I was trying to use DBSCAN algorithm from scikit-learn library with cosine metric but was stuck with the error.
The line of code is
db = DBSCAN(eps=1, min_samples=2, metric='cosine').fit(X)
where X
is a csr_matrix
. The error is the following:
Metric 'cosine' not valid for algorithm 'auto',
though the documentation says that it is possible to use this metric.

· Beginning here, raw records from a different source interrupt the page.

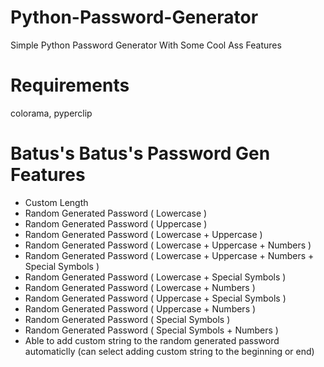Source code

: # Python-Password-Generator
Simple Python Password Generator With Some Cool Ass Features

# Requirements
colorama, 
pyperclip

# Batus's Batus's Password Gen Features
- Custom Length
- Random Generated Password ( Lowercase )
- Random Generated Password ( Uppercase )
- Random Generated Password ( Lowercase + Uppercase )
- Random Generated Password ( Lowercase + Uppercase + Numbers )
- Random Generated Password ( Lowercase + Uppercase + Numbers + Special Symbols )
- Random Generated Password ( Lowercase + Special Symbols )
- Random Generated Password ( Lowercase + Numbers )
- Random Generated Password ( Uppercase + Special Symbols )
- Random Generated Password ( Uppercase + Numbers )
- Random Generated Password ( Special Symbols )
- Random Generated Password ( Special Symbols + Numbers )
- Able to add custom string to the random generated password automaticlly (can select adding custom string to the beginning or end)


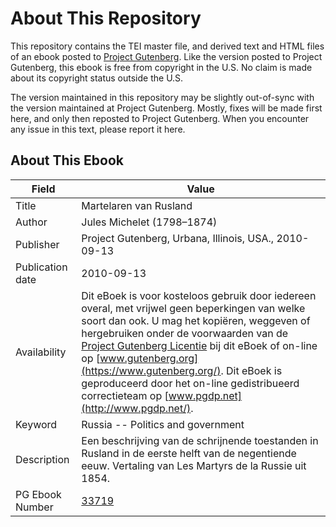 # About This Repository

This repository contains the TEI master file, and derived text and HTML files of an ebook posted to [Project Gutenberg](https://www.gutenberg.org/). Like the version posted to Project Gutenberg, this ebook is free from copyright in the U.S. No claim is made about its copyright status outside the U.S.

The version maintained in this repository may be slightly out-of-sync with the version maintained at Project Gutenberg. Mostly, fixes will be made first here, and only then reposted to Project Gutenberg. When you encounter any issue in this text, please report it here.

## About This Ebook

| Field | Value |
| ----- | ----- |
| Title | Martelaren van Rusland |
| Author | Jules Michelet (1798–1874) |
| Publisher | Project Gutenberg, Urbana, Illinois, USA., 2010-09-13 |
| Publication date | 2010-09-13 |
| Availability | Dit eBoek is voor kosteloos gebruik door iedereen overal, met vrijwel geen beperkingen van welke soort dan ook. U mag het kopiëren, weggeven of hergebruiken onder de voorwaarden van de [Project Gutenberg Licentie](https://www.gutenberg.org/license) bij dit eBoek of on-line op [www.gutenberg.org](https://www.gutenberg.org/). Dit eBoek is geproduceerd door het on-line gedistribueerd correctieteam op [www.pgdp.net](http://www.pgdp.net/). |
| Keyword | Russia -- Politics and government |
| Description | Een beschrijving van de schrijnende toestanden in Rusland in de eerste helft van de negentiende eeuw. Vertaling van Les Martyrs de la Russie uit 1854. |
| PG Ebook Number | [33719](https://www.gutenberg.org/ebooks/33719) |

I tried to use option algorithm='kd_tree'
and 'ball_tree'
but got the same. However, there is no error if I use euclidean
or, say, l1
metric.
The matrix X
is large, so I can't use a precomputed matrix of pairwise distances.
I use python 2.7.6
and scikit-learn 0.16.1
.
My dataset doesn't have a full row of zeros, so cosine metric is well-defined.
The indexes in sklearn (probably - this may change with new versions) cannot accelerate cosine.
Try algorithm='brute'
.
For a list of metrics that your version of sklearn can accelerate, see the supported metrics of the ball tree:
from sklearn.neighbors.ball_tree import BallTree
print(BallTree.valid_metrics)
If you want a normalized distance like the cosine distance, you can also normalize your vectors first and then use the euclidean metric. Notice that for two normalized vectors u and v the euclidean distance is equal to sqrt(2-2*cos(u, v)) (see this discussion)
You can hence do something like:
Xnorm = np.linalg.norm(X,axis = 1)
Xnormed = np.divide(X,Xnorm.reshape(Xnorm.shape[0],1))
db = DBSCAN(eps=0.5, min_samples=2, metric='euclidean').fit(Xnormed)
The distances will lie in [0,2] so make sure you adjust your parameters accordingly.